Work task:
In the entries below, the lines from the one with "3. 当引用的计数为0时就不再被使用了" through the one with "在Java内存机制中我们曾提" are to be copied exactly; both ends count.

Document images with source code

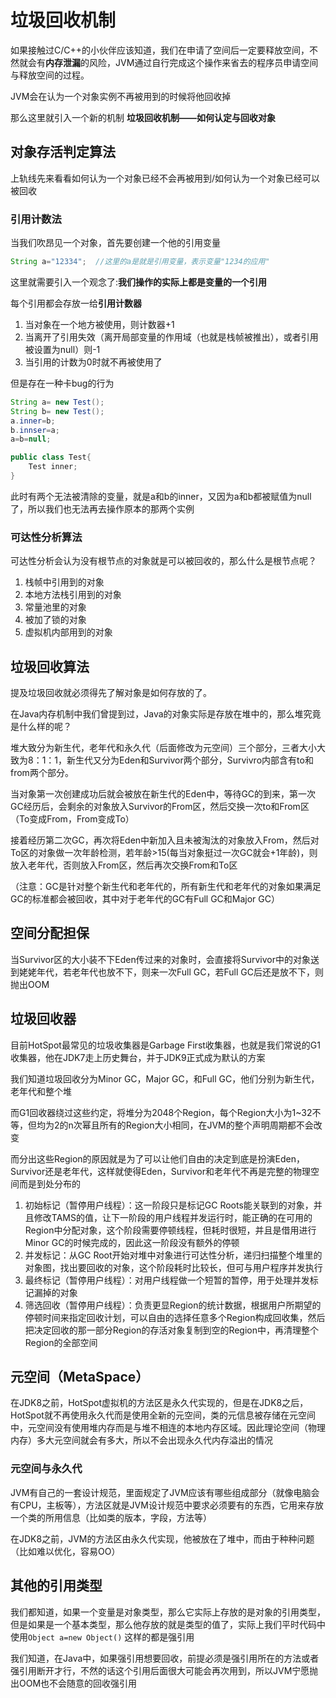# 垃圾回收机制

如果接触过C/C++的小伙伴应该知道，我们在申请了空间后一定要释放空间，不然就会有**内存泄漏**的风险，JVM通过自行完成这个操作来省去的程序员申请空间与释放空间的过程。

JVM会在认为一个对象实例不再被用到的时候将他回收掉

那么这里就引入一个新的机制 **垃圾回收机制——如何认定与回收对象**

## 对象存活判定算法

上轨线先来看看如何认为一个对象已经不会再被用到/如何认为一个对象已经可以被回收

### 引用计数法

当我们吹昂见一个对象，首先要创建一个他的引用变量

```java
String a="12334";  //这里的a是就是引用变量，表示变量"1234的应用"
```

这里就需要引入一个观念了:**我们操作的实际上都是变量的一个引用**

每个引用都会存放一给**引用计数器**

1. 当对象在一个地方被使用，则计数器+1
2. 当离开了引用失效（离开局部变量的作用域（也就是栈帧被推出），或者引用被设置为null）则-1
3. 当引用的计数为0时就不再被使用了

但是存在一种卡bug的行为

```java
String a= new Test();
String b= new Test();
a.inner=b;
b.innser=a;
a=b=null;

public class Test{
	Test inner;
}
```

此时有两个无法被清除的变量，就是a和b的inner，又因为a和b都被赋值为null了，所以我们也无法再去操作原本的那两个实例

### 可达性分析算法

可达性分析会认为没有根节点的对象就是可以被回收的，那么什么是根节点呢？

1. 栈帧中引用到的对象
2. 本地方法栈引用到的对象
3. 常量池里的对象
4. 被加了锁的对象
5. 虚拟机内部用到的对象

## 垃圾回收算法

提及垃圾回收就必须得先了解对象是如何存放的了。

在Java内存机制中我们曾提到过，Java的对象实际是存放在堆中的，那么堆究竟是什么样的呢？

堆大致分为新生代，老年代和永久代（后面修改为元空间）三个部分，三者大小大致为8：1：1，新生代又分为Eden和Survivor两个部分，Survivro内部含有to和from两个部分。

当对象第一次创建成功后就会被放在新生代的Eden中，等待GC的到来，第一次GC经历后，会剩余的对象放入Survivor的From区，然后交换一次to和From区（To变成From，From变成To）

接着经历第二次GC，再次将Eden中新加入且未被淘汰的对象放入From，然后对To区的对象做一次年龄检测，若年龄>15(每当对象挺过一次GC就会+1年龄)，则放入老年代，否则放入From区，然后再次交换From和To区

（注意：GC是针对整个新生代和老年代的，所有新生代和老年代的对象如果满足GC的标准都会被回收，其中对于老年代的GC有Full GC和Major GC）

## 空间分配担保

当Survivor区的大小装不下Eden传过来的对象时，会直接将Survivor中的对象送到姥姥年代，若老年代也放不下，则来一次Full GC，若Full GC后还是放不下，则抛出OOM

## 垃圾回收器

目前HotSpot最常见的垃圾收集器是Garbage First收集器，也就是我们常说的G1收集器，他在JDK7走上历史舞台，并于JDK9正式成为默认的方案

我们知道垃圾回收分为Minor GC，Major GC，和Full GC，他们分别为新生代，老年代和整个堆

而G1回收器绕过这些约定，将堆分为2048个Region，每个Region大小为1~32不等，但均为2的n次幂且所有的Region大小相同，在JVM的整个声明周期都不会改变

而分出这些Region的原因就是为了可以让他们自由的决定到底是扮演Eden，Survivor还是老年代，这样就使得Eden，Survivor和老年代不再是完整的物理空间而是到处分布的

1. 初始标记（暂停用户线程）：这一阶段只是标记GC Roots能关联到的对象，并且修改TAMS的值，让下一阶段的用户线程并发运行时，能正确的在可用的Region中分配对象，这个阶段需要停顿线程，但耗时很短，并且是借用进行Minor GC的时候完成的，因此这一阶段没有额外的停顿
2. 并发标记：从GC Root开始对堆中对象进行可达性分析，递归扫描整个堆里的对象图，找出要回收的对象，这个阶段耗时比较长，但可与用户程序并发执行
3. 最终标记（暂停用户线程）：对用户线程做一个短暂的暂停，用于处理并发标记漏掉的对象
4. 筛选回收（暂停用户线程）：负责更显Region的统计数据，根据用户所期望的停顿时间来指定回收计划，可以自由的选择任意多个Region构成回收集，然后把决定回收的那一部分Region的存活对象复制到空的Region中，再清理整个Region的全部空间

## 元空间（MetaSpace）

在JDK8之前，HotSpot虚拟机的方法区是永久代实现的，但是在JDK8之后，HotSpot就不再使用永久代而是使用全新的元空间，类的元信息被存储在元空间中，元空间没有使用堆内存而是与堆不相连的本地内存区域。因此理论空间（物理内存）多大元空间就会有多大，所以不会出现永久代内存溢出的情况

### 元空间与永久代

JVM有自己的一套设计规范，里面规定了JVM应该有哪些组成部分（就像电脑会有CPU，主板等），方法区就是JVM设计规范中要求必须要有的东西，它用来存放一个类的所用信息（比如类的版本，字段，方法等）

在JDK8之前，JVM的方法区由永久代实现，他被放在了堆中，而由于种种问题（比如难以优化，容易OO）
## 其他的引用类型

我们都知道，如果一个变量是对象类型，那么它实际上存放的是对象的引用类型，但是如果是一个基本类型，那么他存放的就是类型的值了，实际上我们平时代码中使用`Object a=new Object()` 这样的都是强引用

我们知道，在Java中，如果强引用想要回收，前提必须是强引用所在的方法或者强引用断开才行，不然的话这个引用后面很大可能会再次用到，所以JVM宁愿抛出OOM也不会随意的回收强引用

...

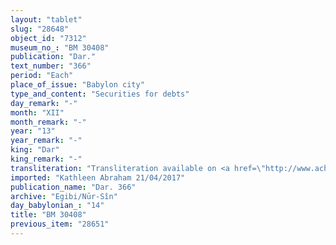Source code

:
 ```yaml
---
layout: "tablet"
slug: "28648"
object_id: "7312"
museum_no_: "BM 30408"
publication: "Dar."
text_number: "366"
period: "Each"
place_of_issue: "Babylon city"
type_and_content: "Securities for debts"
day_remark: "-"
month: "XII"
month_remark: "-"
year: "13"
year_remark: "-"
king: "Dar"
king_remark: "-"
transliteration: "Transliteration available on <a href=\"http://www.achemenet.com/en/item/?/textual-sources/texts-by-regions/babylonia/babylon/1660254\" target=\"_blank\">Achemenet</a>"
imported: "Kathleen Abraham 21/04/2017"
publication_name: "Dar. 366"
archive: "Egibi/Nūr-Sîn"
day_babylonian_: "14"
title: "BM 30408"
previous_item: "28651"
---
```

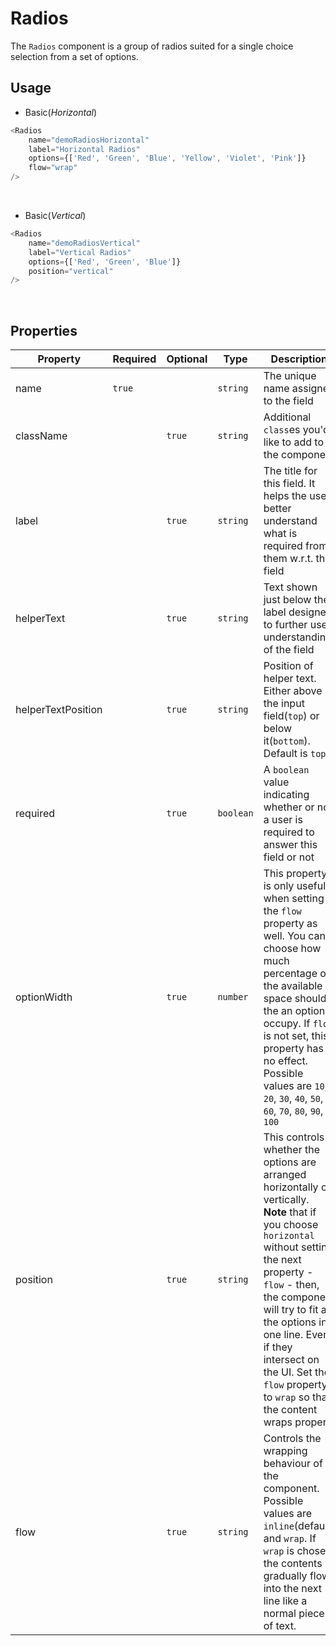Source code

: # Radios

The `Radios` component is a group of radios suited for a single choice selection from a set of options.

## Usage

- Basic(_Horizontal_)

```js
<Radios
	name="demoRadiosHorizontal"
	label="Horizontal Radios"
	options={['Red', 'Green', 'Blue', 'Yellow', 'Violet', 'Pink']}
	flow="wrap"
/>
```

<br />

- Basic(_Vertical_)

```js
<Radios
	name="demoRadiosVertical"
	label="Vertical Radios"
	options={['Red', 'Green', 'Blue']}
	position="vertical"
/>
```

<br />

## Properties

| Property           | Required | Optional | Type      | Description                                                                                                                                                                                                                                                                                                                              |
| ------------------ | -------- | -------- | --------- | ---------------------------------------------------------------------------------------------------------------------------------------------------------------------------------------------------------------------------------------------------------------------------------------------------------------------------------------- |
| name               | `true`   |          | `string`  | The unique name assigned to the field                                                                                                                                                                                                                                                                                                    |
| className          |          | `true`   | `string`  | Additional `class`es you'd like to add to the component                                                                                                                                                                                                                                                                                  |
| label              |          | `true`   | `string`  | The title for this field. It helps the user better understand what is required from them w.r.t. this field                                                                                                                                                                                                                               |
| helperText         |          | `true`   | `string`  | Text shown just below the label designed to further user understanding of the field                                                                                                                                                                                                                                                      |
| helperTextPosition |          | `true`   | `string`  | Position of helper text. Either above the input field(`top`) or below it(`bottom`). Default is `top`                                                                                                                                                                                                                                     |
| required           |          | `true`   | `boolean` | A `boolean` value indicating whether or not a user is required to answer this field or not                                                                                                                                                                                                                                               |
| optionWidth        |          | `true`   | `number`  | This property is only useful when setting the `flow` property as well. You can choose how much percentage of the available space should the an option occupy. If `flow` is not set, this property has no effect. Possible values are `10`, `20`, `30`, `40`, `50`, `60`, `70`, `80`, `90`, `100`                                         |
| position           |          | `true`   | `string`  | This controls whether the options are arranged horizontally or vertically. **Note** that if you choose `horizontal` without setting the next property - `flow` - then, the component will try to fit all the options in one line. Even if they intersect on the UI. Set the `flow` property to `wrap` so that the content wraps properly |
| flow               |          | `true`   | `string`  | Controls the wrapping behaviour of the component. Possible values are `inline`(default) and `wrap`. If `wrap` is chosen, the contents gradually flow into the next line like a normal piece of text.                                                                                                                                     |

Answer section:
3. 当引用的计数为0时就不再被使用了

但是存在一种卡bug的行为

```java
String a= new Test();
String b= new Test();
a.inner=b;
b.innser=a;
a=b=null;

public class Test{
	Test inner;
}
```

此时有两个无法被清除的变量，就是a和b的inner，又因为a和b都被赋值为null了，所以我们也无法再去操作原本的那两个实例

### 可达性分析算法

可达性分析会认为没有根节点的对象就是可以被回收的，那么什么是根节点呢？

1. 栈帧中引用到的对象
2. 本地方法栈引用到的对象
3. 常量池里的对象
4. 被加了锁的对象
5. 虚拟机内部用到的对象

## 垃圾回收算法

提及垃圾回收就必须得先了解对象是如何存放的了。

在Java内存机制中我们曾提到过，Java的对象实际是存放在堆中的，那么堆究竟是什么样的呢？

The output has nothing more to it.